Personal information
- Born: May 27, 1980 (age 46)
- Listed height: 6 ft 2 in (1.88 m)
- Listed weight: 300 lb (136 kg)

Career information
- College: Auburn
- NFL draft: 2003: undrafted

Career history
- San Francisco 49ers (2003)*; Carolina Panthers (2003)*; Washington Redskins (2003–2005)*; Frankfurt Galaxy (2004); Denver Broncos (2005)*; Georgia Force (2005); Grand Rapids Rampage (2006–2007); Georgia Force (2007)*;
- * Offseason or practice squad member only

Awards and highlights
- First-team All-SEC (2002);
- Stats at ArenaFan.com

= Ben Nowland =

American football player (born 1980)

Ben Nowland (born May 27, 1980) is an American former football center. He played college football for the Auburn Tigers.

==Early life==
He attended Allen D. Nease Senior High School in Ponte Vedra, Florida and was a letterman in football, wrestling, and track and field. In football, he was a three-year starter. In wrestling, he won a regional championship as a senior. In track and field, he was a regional champion in the shot put and the discus.

==College career==
Nowland played collegiately with Auburn. Nowland was a first-team All-SEC center in 2002. He was a top 10 finisher for the Rimington Award which is presented to the nation's best center. Nowland participated in the 2003 Senior Bowl and was awarded with their sportsmanship award for the event. Nowland started 35 games in his career at Auburn. Nowland is married to his college girlfriend Hillary, who now works for Auburn.

==Professional career==
He entered the National Football League by signing as an undrafted free agent with the San Francisco 49ers in 2003. Waived by the 49ers in August of that year, he was signed to the Washington Redskins' practice squad where he stayed through the 2004 season.

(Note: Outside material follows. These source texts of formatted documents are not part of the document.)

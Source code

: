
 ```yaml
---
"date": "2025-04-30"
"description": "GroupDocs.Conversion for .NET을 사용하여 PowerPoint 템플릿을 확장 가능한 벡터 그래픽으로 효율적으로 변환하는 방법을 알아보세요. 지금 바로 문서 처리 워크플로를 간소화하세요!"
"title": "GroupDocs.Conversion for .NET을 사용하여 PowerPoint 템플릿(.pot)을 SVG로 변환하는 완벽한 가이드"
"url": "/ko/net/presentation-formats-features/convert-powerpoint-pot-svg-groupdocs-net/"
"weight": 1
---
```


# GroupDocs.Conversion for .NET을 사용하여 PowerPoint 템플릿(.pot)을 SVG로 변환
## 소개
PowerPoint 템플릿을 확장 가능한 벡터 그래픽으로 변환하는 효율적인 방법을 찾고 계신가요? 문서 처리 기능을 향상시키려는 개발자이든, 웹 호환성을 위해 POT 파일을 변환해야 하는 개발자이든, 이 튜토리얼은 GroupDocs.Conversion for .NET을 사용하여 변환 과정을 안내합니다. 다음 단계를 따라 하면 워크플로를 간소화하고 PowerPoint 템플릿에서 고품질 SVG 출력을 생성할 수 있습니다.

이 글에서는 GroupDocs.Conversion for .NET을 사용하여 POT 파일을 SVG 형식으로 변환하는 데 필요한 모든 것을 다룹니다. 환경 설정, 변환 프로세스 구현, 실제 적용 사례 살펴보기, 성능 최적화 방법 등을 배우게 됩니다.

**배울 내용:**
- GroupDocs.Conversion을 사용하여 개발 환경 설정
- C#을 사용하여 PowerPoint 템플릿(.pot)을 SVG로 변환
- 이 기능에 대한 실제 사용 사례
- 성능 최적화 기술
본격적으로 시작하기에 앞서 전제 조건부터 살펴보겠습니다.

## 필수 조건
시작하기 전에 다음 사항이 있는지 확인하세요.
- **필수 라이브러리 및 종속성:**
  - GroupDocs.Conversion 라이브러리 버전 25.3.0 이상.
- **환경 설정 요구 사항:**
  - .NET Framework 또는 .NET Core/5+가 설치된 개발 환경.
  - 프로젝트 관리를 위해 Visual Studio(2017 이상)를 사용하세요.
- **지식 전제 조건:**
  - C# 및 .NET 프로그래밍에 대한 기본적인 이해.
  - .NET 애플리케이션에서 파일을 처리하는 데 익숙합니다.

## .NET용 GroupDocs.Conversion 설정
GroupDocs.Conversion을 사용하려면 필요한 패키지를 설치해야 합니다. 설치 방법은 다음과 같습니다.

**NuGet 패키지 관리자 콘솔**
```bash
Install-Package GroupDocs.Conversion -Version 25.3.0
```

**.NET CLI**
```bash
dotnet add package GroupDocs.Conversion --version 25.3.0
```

In 2004 and 2005 Nowland spent time with the Frankfurt Galaxy in NFL Europa. In 2005, he was signed by the Denver Broncos. He began his AFL career with the Georgia Force in 2005. He joined the Rampage in 2006, but re-signed with the Georgia Force during the 2007 offseason.
Nowland retired from football in 2009 and now works as a sales representative.